As complexidades estão postas.
É cedo para determinar as coisas, mas vejo que os teatros negros para muriquinhos, erês e ibejis estão a se projetar como fontes de beleza e de encantamento que, ao enfrentar estes tempos difíceis, redesenham nossos futuros a partir do sorriso de uma criança negra.
No próximo texto, analisarei o espetáculo Zebra sem Nome.
[1] No final de 2021, ao ser convidado para integrar o projeto Portal de Dramaturgia, idealizado por Vinícius Souza, realizei, ao lado de Daniele Avila Small, uma curadoria para selecionar os dramaturgos e as dramaturgas que comporiam o painel artístico do Sudeste.
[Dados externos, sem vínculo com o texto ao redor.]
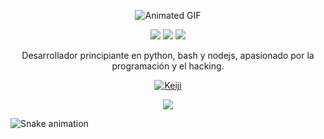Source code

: <p align="center">
<img src="https://i.pinimg.com/originals/a9/22/95/a92295d45988e061987793b545d1c131.gif" alt="Animated GIF">
</p>

<p align="center">
<img src="https://img.shields.io/badge/Python-3.9-blue?logo=python&logoColor=white">
<img src="https://img.shields.io/badge/Bash-5.0-green?logo=gnu-bash&logoColor=white">
<img src="https://img.shields.io/badge/Nodejs-14.17-orange?logo=nodedotjs&logoColor=white">
</p>

<p align="center">
Desarrollador principiante en python, bash y nodejs, apasionado por la programación y el hacking.
</p>

<p align="center">
<a href="https://github.com/Keiji821"><img title="Keiji" src="https://github-readme-stats.vercel.app/api/top-langs/?username=Keiji821&layout=compact"></a>
</p>

<p align="center">
<a href="https://discord.com/users/983476283491110932">
<img src="https://img.shields.io/badge/Discord-Keiji-%235865F2.svg?logo=discord&logoColor=white&label=Mi%20discord ➣&message=Hola%21%20Soy%20Keiji%21">
</a>
</p>

<img src="https://raw.githubusercontent.com/Keiji821/Keiji821/output/snake.svg" alt="Snake animation" />

###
Ao traçar o perfil biográfico e poético de Cidinha da Silva, apontei, concisamente, para o crescimento acentuado das teatralidades negras para as infâncias e juventudes, pois a própria autora escreveu uma obra neste segmento, qual seja, Os Coloridos.
[2] Jornal Quilombo, número 9, maio de 1950, p. 4.
[3] Idem.
[4] Estas reflexões estão concentradas principalmente no seu livro A linguagem no teatro infantil (2002).
[5] Informação colhida na dissertação de mestrado O itinerário de Ody Fraga rumo ao cinema, de José Rafael Gallotti Mamigonian (UFSCar, 2022).
[6] Informação colhida em sua dissertação de mestrado, intitulada Cultura e Afrodescendência: organizações negras e suas estratégias educacionais em Porto Alegre (1872-2002).
[7] Informações extraídas do livro O Teatro do Bando: negro, baiano e popular (2003)
[8] Informações extraídas do livro O Teatro Negro e Atitude no tempo: o tempo no Teatro Negro e Atitude (2021), de Evandro Nunes.
[9] O programa pode ser acessado na íntegra por meio do link https://sesctv.org.br/programas-e-series/teatroecircunstancia/?mediaId=dd2af1882a75bbe84d5ae629ad914e51
[10] O longo artigo de Lucélia Sergio está publicado nos números 3 e 4 da Legítima Defesa – Uma revista de Teatro Negro (2021) e se intitula Para encara um mundo assustador: sobre um Teatro Negro para infância e juventude.
[11] https://www.youtube.com/@EscolaPeleNegra
[12] Cuti, no livro Literatura negro-brasileira, alega que “Com o advento de Lei nº 10.639/2003, muito se tem produzido de livros paradidáticos contendo a temática relativa à realidade da população negro-brasileira e, em maior monta, de conteúdo africano. O volume de obras cresceu significativamente nos últimos anos. Certamente, desse conjunto, muitas obras servirão para instigar os alunos a novos voos no campo da leitura e, quiçá, à revelação de novos talentos de uma vertente infantojuvenil negro-brasileira. Sem nos iludir, é preciso que o senso crítico acenda suas luzes em face dessa produção, pois o racismo não dá trégua e não poupa as crianças.”